Ollie Johnson, Ph.D., chairperson of the Department of African American Studies, said he and others are excited about Williams’ impending arrival.
“Professor Rhonda Williams is one of the great scholar-activists in the country,” Johnson said. “Her presence at Wayne State helps us take the university to the next level. She is a truly outstanding researcher, teacher and administrator."
Williams, a Baltimore native, said she had already made some local connections that she’s eager to re-establish and is eager to forge new ones. “I’m looking forward to building connections,” Williams said. “To being in the community, building bridges with the community and listening to what the community is doing — as opposed to saying, ‘Hey, I'm here. This is what we going to do.’”
Williams said she would also like to help bridge the ideas of wellness and social justice activism. “We can burn out quick,” Williams noted. “We can have internal conflicts just as we have the external dynamics that we're struggling with. Additionally, there are our own levels of known and unknown traumas or any number of other things ... Where's the space for understanding how that fits with social movements and being more proactive?”
Williams recalled the essence of a conversation with famed poet and Black arts icon Sonia Sanchez, who powerfully braided together the ideas of wellness and activism. “I was at the Social Justice Institute at Case Western Reserve University, and we invited Sonia Sanchez as a keynote speaker. And one of the things she said to our group was that her generation was out there in the struggle. They were marching. They were doing poetry, letting it lay out there. But they also had moments where they just had some fun, where they got together, and they rested and chatted and listened to music. That helped sustain, spur and invigorate the struggle.”

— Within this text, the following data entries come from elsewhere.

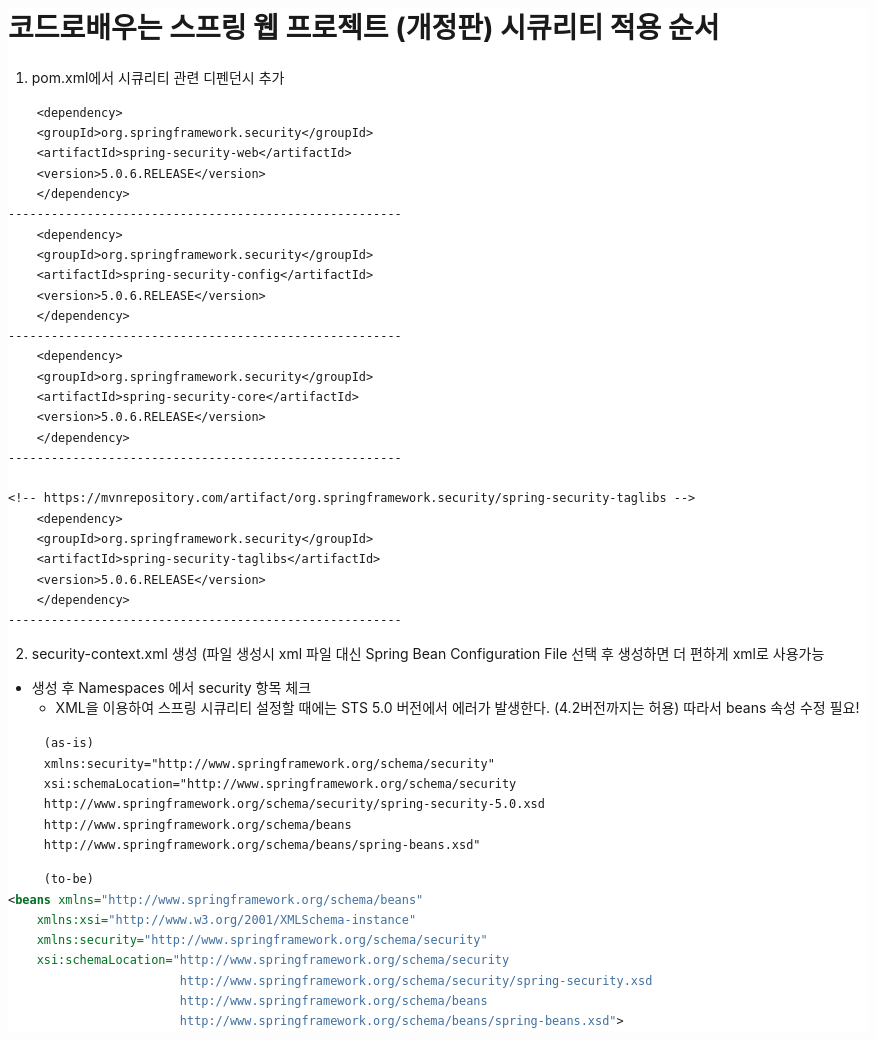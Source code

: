 # 코드로배우는 스프링 웹 프로젝트 (개정판) 시큐리티 적용 순서

1. pom.xml에서 시큐리티 관련 디펜던시 추가
```
    <dependency>
	<groupId>org.springframework.security</groupId>
	<artifactId>spring-security-web</artifactId>
	<version>5.0.6.RELEASE</version>
    </dependency>
-------------------------------------------------------
    <dependency>
	<groupId>org.springframework.security</groupId>
	<artifactId>spring-security-config</artifactId>
	<version>5.0.6.RELEASE</version>
    </dependency>
-------------------------------------------------------
    <dependency>
	<groupId>org.springframework.security</groupId>
	<artifactId>spring-security-core</artifactId>
	<version>5.0.6.RELEASE</version>
    </dependency>
-------------------------------------------------------

<!-- https://mvnrepository.com/artifact/org.springframework.security/spring-security-taglibs -->
    <dependency>
	<groupId>org.springframework.security</groupId>
	<artifactId>spring-security-taglibs</artifactId>
	<version>5.0.6.RELEASE</version>
    </dependency>
-------------------------------------------------------
```



2. security-context.xml 생성 (파일 생성시 xml 파일 대신 Spring Bean Configuration File 선택 후 생성하면 더 편하게 xml로 사용가능
 * 생성 후 Namespaces 에서 security 항목 체크
   - XML을 이용하여 스프링 시큐리티 설정할 때에는 STS 5.0 버전에서 에러가 발생한다. (4.2버전까지는 허용)
     따라서 beans 속성 수정 필요! 

```     
     (as-is)   
     xmlns:security="http://www.springframework.org/schema/security"
     xsi:schemaLocation="http://www.springframework.org/schema/security
     http://www.springframework.org/schema/security/spring-security-5.0.xsd
     http://www.springframework.org/schema/beans
     http://www.springframework.org/schema/beans/spring-beans.xsd"
```     

```xml
     (to-be)
<beans xmlns="http://www.springframework.org/schema/beans"
	xmlns:xsi="http://www.w3.org/2001/XMLSchema-instance"
	xmlns:security="http://www.springframework.org/schema/security"
	xsi:schemaLocation="http://www.springframework.org/schema/security 
						http://www.springframework.org/schema/security/spring-security.xsd
						http://www.springframework.org/schema/beans 
						http://www.springframework.org/schema/beans/spring-beans.xsd">
```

Having started teaching in 1997, a year before she earned her Ph.D., Williams has been steeped in both academia and activism for decades. She has authored two books, the award-winning The Politics of Public Housing: Black Women's Struggles against Urban Inequality (2004) and Concrete Demands: The Search for Black Power in the 20th Century (2015). She also co-edits the book series “Justice, Power, and Politics” at the University of North Carolina Press and is co-editor of Teaching the American Civil Rights Movement.
Before taking her position as the inaugural John L. Seigenthaler Chair in American History at Vanderbilt, the researcher known affectionately as “Dr. Rhonda” worked at Case Western Reserve University in Ohio, where she established and directed the Postdoctoral Fellowship in African American Studies, and founded and directed the university-wide Social Justice Institute. Williams engaged in numerous community efforts as a resident of Cleveland, including on police and criminal justice reform as a member of the Collaborative for a Safe, Fair, and Just Cleveland and the “Cleveland 8,” and as a co-chair and commissioner on the Cleveland Community Police Commission.
Williams said she looks forward to the opportunity to engage in equally meaningful work in Detroit, to teach students the importance of getting involved and to help foster new approaches to the current social justice struggle.
“I’m so excited about what that could look like in terms of teaching and having students in the community,” Williams said. “There are different ways to engage. There are activist scholars, scholar activists, people who may not even show up at a march. There is more involved in social justice work than just showing up at a rally, though protest is definitely important, even essential. There are people organizing. They’re doing research. And they’re putting forth ideas and policies. We need it all.”